Replicare la cartilagine umana con una stampante 3D? Sembra proprio che in Australia ci siano riusciti e il connubio stampa 3D e medicina stia dando importanti frutti per il futuro. Infatti, per realizzare cartilagini artificiali attualmente si utilizza Idrogel, un materiale che però ha dei difetti dal punto di vista strutturale.

Però, Shannon Bakarich, dottoranda presso Research Council Centre of Excellence for Electromaterials Science (ACES) con sede presso l’Università di Wollongong in Australia, grazie alla stampa 3D è giunta a una nuova soluzione: Idrogel rinforzato con fibre. Questo nuovo materiale essendo composto da idrogel sintetico, costituito in  gran parte di acqua, è appropriato per le applicazioni bio-mediche. Inoltre grazie alla sua morbidezza viene assimilata dal corpo in modo corretto rispetto ad altri materiali evitando così casi di rifiuto da parte del metabolismo.

Stampa 3D e medicina - Idrogel

Per realizzare questo nuovo materiale, Shannon utilizza una stampante 3D personalizzata che si basa su un sistema di raggi UV che permette di stampare simultaneamente con due materiali. In particolare, si riesce a realizzare un oggetto composto di  idrogel (soffice e umido) e materia plastica (dura e rigida) la quale serve da rinforzo per la struttura interna. Inoltre risulta indispensabile riuscire a bilanciare i due materiali in modo che possano essere stampati fianco a fianco nello stesso processo di stampa per evitare problemi strutturali.

Shannon afferma che grazie all’utilizzo di un software apposito si riesce a realizzare un modello digitale della fibra e la matrice dell’idrogel, ottimizzando le proprietà meccaniche attraverso un attento controllo della distribuzione della fibra nei limiti della struttura. Inoltre, le fibre stampate rinforzano l’idrogel come ad esempio la fibra di vetro rinforza  una tavola da surf.

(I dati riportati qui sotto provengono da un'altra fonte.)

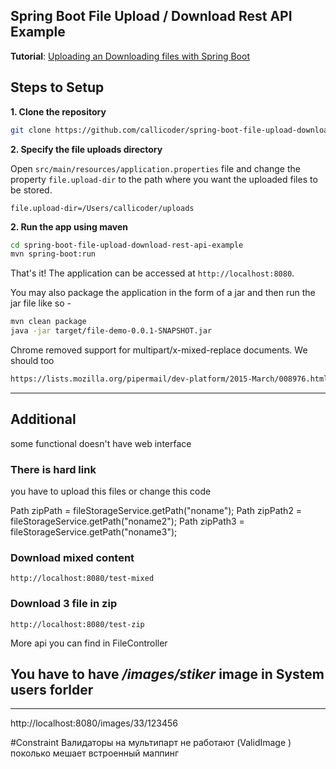## Spring Boot File Upload / Download Rest API Example

**Tutorial**: [Uploading an Downloading files with Spring Boot](https://www.callicoder.com/spring-boot-file-upload-download-rest-api-example/)

## Steps to Setup

**1. Clone the repository** 

```bash
git clone https://github.com/callicoder/spring-boot-file-upload-download-rest-api-example.git
```

**2. Specify the file uploads directory**

Open `src/main/resources/application.properties` file and change the property `file.upload-dir` to the path where you want the uploaded files to be stored.

```
file.upload-dir=/Users/callicoder/uploads
```

**2. Run the app using maven**

```bash
cd spring-boot-file-upload-download-rest-api-example
mvn spring-boot:run
```

That's it! The application can be accessed at `http://localhost:8080`.

You may also package the application in the form of a jar and then run the jar file like so -

```bash
mvn clean package
java -jar target/file-demo-0.0.1-SNAPSHOT.jar
```

Chrome removed support for multipart/x-mixed-replace documents. We should too

```html
https://lists.mozilla.org/pipermail/dev-platform/2015-March/008976.html
```

---------------------------------
## Additional 
some functional doesn't have web interface 

### There is hard link 
you have to upload this files or change this code 

   Path zipPath = fileStorageService.getPath("noname");
        Path zipPath2 = fileStorageService.getPath("noname2");
        Path zipPath3 = fileStorageService.getPath("noname3");
        
### Download mixed content 
```http request
http://localhost:8080/test-mixed
```

### Download 3 file in zip  
```http request
http://localhost:8080/test-zip
```

More api you can find in FileController

## You have to have  */images/stiker* image in System users forlder 

----------------------
http://localhost:8080/images/33/123456

#Constraint 
Валидаторы на мультипарт не работают (ValidImage )
поколько мешает встроенный маппинг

Questo nuovo metodo di stampa utilizzato da Shannon si basa su un processo a fase unica, invece di utilizzare un processo a due fasi che è stato usato in precedenza da altri ricercatori per combinare i due tipi di materiale. Quindi il nuovo metodo fornisce non solo un maggiore controllo sulla distribuzione della fibra ma allo stesso tempo si tratta di un processo più veloce e più semplice.

Stampa 3D e medicina - Idrogel

Per dimostrare il potenziale di questo nuovo materiale stampato in 3D, Shannon ha prodotto un prototipo di una cartilagine del ginocchio. Questo esempio dimostra l’importanza di tale invenzione per lo sviluppo dei vari componenti in idrogel per il futuro.